As you know from reading the SA, there are plenty of claims out there for modern human cognitive abilities or behaviours, or both, going well beyond 100 ka--blade industry at Kathu Pan 1 and Qesem Cave; hafting with bitumen or birch tar, and so on. However, as you also know, I've been critical of a great many of them. 
     Yet, according to the age estimates for unequivocally modern human activities at places in southern Africa, such activities are occurring at an age anywhere from 30 ka to 60 ka earlier than they do in Europe and southwestern Asia. For example, finds of decorated ochre and pigment processing 'kits' at Blombos Cave ca. 75 ka. In today's piece by Brown et al. we're hearing about use of the bow and arrow ca. 70 ka [I haven't had the time to examine the actual evidence for the claim other than to note that they refer to the microlithic portion of the assemblage consisting of small backed blades.]. This of course is one of the inferences frequently made for the kind of stone tools comprising the Howieson's Poort phase of what in Africa is called the MSA (Middle Stone Age). 
PP5-6 excavation. Deeply stratified and sharply inclined, much like a cone of talus [Credit: Erich Fisher; (inset) Simen Oestmo] © Science/AAAS.


     
I've previously said quite a bit about these early dates, here and here. However, this latest publication, and an earlier one from the same [or similar] group of authors, published in Science a few years back  claims [and at this point I have no reason to doubt them] that they have evidence of heat treating lithic raw material to make it more workable, between about 70 ka and 164 ka! This would be a great discovery even if a mere 30,000 years old. Unfortunately for me, these two inferences--of bows and arrows and heat treating--leave me with a new emotion--dismay--at the precocity of the ancient southern Africans. That's because these microliths and heat-treated lithics from Pinnacle Point derive from a part of the Pinnacle Point locality known at PP5-6, which is generally described as a rock shelter.

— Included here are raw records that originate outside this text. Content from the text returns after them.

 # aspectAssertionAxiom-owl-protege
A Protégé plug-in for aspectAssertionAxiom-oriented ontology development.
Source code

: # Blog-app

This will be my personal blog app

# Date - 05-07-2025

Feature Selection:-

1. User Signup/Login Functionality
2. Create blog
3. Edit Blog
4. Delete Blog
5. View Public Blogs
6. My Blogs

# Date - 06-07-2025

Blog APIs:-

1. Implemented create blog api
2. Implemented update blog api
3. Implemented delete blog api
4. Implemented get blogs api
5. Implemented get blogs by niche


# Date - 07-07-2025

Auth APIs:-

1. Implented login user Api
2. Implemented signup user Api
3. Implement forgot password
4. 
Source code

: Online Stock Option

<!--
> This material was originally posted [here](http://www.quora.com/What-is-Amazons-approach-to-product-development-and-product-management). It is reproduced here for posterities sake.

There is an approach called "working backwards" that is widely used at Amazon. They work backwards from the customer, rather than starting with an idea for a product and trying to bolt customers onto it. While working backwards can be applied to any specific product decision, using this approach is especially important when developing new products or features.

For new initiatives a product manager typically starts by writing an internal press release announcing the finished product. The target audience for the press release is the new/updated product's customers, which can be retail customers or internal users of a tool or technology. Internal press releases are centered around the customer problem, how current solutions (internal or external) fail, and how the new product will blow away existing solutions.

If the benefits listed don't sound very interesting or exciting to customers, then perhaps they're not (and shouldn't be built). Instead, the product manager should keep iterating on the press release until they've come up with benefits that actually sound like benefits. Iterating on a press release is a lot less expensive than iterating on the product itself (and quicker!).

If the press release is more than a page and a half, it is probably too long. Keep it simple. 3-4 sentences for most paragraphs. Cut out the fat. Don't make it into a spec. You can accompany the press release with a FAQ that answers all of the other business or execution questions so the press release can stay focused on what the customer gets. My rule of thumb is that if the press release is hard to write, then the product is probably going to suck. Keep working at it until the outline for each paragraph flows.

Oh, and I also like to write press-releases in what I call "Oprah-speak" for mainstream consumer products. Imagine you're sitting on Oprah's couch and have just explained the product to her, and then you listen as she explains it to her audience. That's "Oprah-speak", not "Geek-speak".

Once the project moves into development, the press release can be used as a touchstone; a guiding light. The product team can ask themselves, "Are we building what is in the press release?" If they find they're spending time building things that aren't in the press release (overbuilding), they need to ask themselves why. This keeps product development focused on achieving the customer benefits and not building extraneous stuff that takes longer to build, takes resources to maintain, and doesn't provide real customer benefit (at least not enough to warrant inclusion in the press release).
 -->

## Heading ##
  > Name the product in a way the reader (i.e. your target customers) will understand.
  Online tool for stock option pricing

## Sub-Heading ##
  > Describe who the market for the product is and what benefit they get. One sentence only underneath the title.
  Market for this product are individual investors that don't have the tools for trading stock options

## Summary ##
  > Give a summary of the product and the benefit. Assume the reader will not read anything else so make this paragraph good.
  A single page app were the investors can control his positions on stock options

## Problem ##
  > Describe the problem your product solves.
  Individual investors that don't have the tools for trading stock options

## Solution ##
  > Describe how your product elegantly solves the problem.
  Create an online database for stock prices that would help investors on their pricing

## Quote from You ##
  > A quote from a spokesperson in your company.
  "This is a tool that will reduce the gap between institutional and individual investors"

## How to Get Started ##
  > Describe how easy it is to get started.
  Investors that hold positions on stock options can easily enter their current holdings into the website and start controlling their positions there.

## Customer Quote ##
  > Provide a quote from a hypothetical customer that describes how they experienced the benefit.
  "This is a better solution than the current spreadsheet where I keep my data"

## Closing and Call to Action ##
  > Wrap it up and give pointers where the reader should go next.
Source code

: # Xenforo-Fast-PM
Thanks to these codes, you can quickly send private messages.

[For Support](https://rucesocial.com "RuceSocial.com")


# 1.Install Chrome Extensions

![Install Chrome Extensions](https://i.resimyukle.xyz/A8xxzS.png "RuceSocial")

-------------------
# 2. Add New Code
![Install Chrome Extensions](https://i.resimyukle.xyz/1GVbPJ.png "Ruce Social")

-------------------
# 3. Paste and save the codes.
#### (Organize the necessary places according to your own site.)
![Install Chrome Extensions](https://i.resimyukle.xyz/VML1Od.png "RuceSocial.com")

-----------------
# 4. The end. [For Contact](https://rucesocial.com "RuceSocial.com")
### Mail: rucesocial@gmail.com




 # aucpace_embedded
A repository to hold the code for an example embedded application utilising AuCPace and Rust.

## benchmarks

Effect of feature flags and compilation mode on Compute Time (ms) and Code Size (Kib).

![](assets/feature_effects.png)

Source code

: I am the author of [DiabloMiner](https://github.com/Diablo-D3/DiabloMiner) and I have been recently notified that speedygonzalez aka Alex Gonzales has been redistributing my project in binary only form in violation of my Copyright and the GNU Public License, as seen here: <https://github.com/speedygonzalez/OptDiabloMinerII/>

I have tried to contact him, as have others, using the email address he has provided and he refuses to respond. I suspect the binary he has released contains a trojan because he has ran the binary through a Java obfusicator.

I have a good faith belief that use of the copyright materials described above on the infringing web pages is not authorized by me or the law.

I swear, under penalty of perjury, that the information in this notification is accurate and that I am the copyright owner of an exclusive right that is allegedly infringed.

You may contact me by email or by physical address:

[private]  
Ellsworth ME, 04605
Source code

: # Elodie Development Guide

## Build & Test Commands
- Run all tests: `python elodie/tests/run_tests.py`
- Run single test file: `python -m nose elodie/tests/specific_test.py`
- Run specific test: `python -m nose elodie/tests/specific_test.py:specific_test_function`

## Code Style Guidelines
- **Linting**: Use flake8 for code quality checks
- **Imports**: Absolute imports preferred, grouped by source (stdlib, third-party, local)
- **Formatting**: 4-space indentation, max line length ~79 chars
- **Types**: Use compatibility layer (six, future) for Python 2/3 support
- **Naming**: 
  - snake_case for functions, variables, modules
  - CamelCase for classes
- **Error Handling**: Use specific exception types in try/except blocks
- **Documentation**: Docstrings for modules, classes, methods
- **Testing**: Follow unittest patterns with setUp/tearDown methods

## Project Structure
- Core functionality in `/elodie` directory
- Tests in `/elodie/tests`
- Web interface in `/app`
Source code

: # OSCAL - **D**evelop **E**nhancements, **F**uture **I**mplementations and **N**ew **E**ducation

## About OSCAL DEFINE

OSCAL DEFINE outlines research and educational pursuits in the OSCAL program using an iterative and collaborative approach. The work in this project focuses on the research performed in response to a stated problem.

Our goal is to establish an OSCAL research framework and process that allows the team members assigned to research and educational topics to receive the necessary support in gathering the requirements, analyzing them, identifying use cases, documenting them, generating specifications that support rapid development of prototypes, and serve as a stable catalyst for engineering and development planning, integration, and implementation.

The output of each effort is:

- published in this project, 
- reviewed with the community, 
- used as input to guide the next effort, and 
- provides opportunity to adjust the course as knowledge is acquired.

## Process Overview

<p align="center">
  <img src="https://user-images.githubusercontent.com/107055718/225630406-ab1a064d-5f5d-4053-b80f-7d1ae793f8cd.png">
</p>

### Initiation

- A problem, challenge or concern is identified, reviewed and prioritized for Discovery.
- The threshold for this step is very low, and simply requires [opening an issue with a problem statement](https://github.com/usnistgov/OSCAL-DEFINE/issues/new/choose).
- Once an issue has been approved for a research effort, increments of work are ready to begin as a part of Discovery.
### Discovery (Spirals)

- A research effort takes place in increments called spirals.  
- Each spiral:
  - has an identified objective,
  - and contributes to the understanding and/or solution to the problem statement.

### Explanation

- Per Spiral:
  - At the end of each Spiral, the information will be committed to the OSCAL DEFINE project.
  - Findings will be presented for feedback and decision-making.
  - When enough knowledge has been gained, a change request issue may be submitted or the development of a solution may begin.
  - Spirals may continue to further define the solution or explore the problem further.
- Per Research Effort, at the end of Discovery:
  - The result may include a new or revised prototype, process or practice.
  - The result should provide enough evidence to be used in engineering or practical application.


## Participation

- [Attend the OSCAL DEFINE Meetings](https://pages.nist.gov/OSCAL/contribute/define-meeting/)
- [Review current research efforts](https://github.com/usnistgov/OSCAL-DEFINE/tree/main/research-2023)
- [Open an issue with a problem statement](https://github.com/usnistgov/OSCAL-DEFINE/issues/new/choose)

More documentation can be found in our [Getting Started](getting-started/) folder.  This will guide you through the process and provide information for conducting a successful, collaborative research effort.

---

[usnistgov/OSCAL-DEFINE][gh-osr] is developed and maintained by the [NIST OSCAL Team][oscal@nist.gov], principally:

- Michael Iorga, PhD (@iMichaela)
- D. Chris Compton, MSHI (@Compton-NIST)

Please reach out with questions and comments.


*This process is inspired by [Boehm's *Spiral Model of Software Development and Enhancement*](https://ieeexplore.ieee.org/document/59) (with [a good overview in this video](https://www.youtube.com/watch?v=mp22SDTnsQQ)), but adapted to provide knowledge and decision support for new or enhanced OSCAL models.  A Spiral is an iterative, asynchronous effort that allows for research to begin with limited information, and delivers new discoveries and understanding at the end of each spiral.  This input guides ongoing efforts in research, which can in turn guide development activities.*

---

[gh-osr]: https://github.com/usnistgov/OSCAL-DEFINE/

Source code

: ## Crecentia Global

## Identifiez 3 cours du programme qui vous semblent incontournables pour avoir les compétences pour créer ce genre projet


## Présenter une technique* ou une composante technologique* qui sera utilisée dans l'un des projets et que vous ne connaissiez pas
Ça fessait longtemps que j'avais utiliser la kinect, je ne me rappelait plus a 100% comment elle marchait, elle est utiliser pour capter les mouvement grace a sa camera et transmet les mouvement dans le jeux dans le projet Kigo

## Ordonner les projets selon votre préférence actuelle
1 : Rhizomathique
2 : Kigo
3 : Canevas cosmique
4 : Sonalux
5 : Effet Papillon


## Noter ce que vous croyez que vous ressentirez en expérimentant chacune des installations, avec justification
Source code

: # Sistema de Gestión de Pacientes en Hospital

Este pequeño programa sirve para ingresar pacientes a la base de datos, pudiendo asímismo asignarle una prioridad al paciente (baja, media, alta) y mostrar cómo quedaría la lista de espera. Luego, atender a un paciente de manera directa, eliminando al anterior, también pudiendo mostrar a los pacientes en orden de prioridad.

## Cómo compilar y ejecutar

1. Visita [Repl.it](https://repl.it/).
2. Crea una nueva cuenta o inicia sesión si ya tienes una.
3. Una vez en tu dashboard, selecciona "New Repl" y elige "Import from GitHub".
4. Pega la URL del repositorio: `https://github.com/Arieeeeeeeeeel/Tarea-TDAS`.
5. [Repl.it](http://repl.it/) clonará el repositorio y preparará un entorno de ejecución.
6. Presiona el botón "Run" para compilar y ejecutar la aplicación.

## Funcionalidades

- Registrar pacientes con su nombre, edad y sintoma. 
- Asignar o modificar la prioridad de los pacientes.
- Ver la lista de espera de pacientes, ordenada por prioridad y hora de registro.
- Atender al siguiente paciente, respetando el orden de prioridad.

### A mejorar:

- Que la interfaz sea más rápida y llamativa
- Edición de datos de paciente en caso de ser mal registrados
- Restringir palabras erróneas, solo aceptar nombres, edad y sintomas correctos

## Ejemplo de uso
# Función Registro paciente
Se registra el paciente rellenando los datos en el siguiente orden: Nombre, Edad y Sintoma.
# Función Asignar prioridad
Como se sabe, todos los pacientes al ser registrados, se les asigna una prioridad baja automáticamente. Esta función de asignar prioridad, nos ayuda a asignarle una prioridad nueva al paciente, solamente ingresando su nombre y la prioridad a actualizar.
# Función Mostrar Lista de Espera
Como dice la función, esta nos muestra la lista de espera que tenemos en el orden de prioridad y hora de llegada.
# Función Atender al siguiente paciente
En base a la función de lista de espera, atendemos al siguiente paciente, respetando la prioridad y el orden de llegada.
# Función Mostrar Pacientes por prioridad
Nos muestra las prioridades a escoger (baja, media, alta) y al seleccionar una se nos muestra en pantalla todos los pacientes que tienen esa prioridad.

Pinnacle Point PP5-6. Tarpaulin covers the excavations. © Science/AAAS.
      In my earlier rantings I suggest that using Optically Stimulated Luminescence (OSL) age determinations drawn from buried cave sediments may be the culprit, artificially overestimating the age of these patently modern human assemblages. That's because there's really no way of knowing, a priori, whether or not an individual quartz sand grain had ever been exposed to the sun, much less for how long. [This, you'll remember, is a crucial assumption of the technique.] It's this uncertainty that causes OSL experts to undertake what appears to me to be a complex series of calculations and extrapolations designed to overcome the potential shortcomings of the technique. However, a rock shelter is a bit stickier. Presumably a rock shelter would be exposed to sunlight year in and year out, and thus you might imagine that any quartz grain that came to rest there had been exposed to sunlight long enough to have its 'clock' set to zero [unless, of course, that grain had been stripped from older deposits, redeposited in the rock shelter and immediately covered by sufficient material to preclude its being affected by the sunlight thereafter--like, perhaps, at night]. Now, after about a day and a half of off and on Googling I've been able to sight nothing written that describes the geomorphic history of PP5-6. Nevetheless, I have a hypothesis that will allow me at least some peace of mind. Given its proximity to a series of true caves at Pinnacle Point, and given its location at the edge of the escarpment that contains those caves, it seems highly likely that, while exposed today, the sediment accumulation at the site occurred inside a cave in which the roof and shoreward wall have subsequently collapsed and migrated down slope.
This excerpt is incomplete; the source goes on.